在产业资本主导时期,金融资本积累主要表现为投资的价值形式;当产业资本式微,金融资本便逐渐转向金融化的价值形式。我们在前文主要探讨了金融投资的一般价值形式与金融化的一般价值形式的区别,接下来我们将在现实的宏观经济背景中分析金融投资的价值形式转向金融化价值形式的逻辑过程。

以中央银行为领导、以商业银行为主体、多种金融机构并存的分工协作的银行体系既是当前各国金融系统的主要表现形式,也是金融资本与产业资本格局的主要体现形式。在此系统下,由中央银行供给货币,然后经由商业银行流入产业资本。一国的货币环流如图1,箭头表示货币流动。此处,我们不考虑开放经济的情形。图1划分为两个部分:货币当局与商业银行体系作为金融资本的供给方;资本I、资本II、工人I、工人II作为金融资本的需求方。

图1 货币传导机制

图1中渠道表示货币当局与商业银行体系之间的货币流动。比如,通过降低法定存款准备金率,货币当局向商业银行体系提供货币;或者通过提高法定存款准备金率,货币当局实现货币回笼。

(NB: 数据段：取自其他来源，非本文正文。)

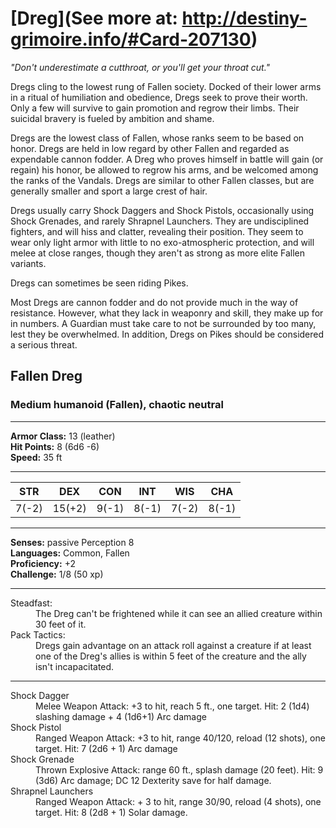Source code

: # [Dreg](See more at: http://destiny-grimoire.info/#Card-207130)
_"Don't underestimate a cutthroat, or you'll get your throat cut."_

Dregs cling to the lowest rung of Fallen society. Docked of their lower arms in a ritual of humiliation and obedience, Dregs seek to prove their worth. Only a few will survive to gain promotion and regrow their limbs. Their suicidal bravery is fueled by ambition and shame.

Dregs are the lowest class of Fallen, whose ranks seem to be based on honor.  Dregs are held in low regard by other Fallen and regarded as expendable cannon fodder.  A Dreg who proves himself in battle will gain (or regain) his honor, be allowed to regrow his arms, and be welcomed among the ranks of the Vandals.  Dregs are similar to other Fallen classes, but are generally smaller and sport a large crest of hair.

Dregs usually carry Shock Daggers and Shock Pistols, occasionally using Shock Grenades, and rarely Shrapnel Launchers. They are undisciplined fighters, and will hiss and clatter, revealing their position. They seem to wear only light armor with little to no exo-atmospheric protection, and will melee at close ranges, though they aren't as strong as more elite Fallen variants.

Dregs can sometimes be seen riding Pikes.

Most Dregs are cannon fodder and do not provide much in the way of resistance. However, what they lack in weaponry and skill, they make up for in numbers. A Guardian must take care to not be surrounded by too many, lest they be overwhelmed. In addition, Dregs on Pikes should be considered a serious threat.


## Fallen Dreg

### Medium humanoid (Fallen), chaotic neutral

---

**Armor Class:** 13 (leather)<br>
**Hit Points:**  8 (6d6 -6)<br>
**Speed:** 35 ft <br>

---

STR|DEX|CON|INT|WIS|CHA
---|---|---|---|---|---
7(-2)|15(+2)|9(-1)|8(-1)|7(-2)|8(-1)

---

**Senses:** passive Perception 8 <br>
**Languages:** Common, Fallen <br>
**Proficiency:** +2 <br>
**Challenge:** 1/8 (50 xp)

---

<dl>
  <dt>Steadfast:</dt>
  <dd>The Dreg can't be frightened while it can see an allied creature within 30 feet of it.</dd>
  <dt>Pack Tactics:</dt>
  <dd>Dregs gain advantage on an attack roll against a creature if at least one of the Dreg's allies is within 5 feet of the creature and the ally isn't incapacitated.</dd>
</dl>

---

<dl>
  <dt>Shock Dagger</dt>
  <dd>Melee Weapon Attack: +3 to hit, reach 5 ft., one target.  Hit: 2 (1d4) slashing damage + 4 (1d6+1) Arc damage</dd>
  <dt>Shock Pistol</dt>
  <dd>Ranged Weapon Attack: +3 to hit, range 40/120, reload (12 shots), one target.  Hit: 7 (2d6 + 1) Arc damage</dd>
  <dt>Shock Grenade</dt>
  <dd>Thrown Explosive Attack: range 60 ft., splash damage (20 feet).  Hit: 9 (3d6) Arc damage; DC 12 Dexterity save for half damage. </dd>
  <dt>Shrapnel Launchers</dt>
  <dd>Ranged Weapon Attack: + 3 to hit, range 30/90, reload (4 shots), one target.  Hit: 8 (2d8 + 1) Solar damage.</dd>
</dl>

为简化起见,我们将实体经济抽象为产业资本,并将其分为两大部类:生产生产资料的部类I与生产生活资料的部类II。部类I与部类II皆由人格化的资本与雇佣工人构成。商品资本、生产资本与货币资本在空间上的并存与时间上的继起是产业资本现实的周转充分必要条件,因此在任意时点社会都需要生产消费与生活消费。我们假设,只有资本方才会购买生产资料组织生产,而所有人(资本方与雇佣工人)都需要购买生活资料维持日常生活。生产消费意味着向第I部类资本方的货币支付,生活消费意味着向第II部类资本方的货币支付。箭头方向表示货币的流动方向。⑤和⑥表示资本向工人购买劳动力时的货币预付,是资本由货币形态转为劳动力形态的过程;①和②表示工人向第II部类资本方购买生活资料的货币支付,对于工人而言是简单的商品流通,对于资本II而言则是资本由商品形态向货币形态的复归,①是预付资本⑥的价值回收,②来自资本I预付的货币资本⑤;⑦和④表示资本方维持其劳动力再生产的货币流通,包括生活必需品与奢侈品的消费,在货币支付⑦中既是简单商品流通也是资本的流通,在货币支付④中对于资本I而言是简单的商品货币交换,对于资本II而言则是商品资本向货币资本的转化;③表示第I部类资本方购买生产资料时的货币自循环,⑧表示第II部类资本方购买生产资料时的货币支付。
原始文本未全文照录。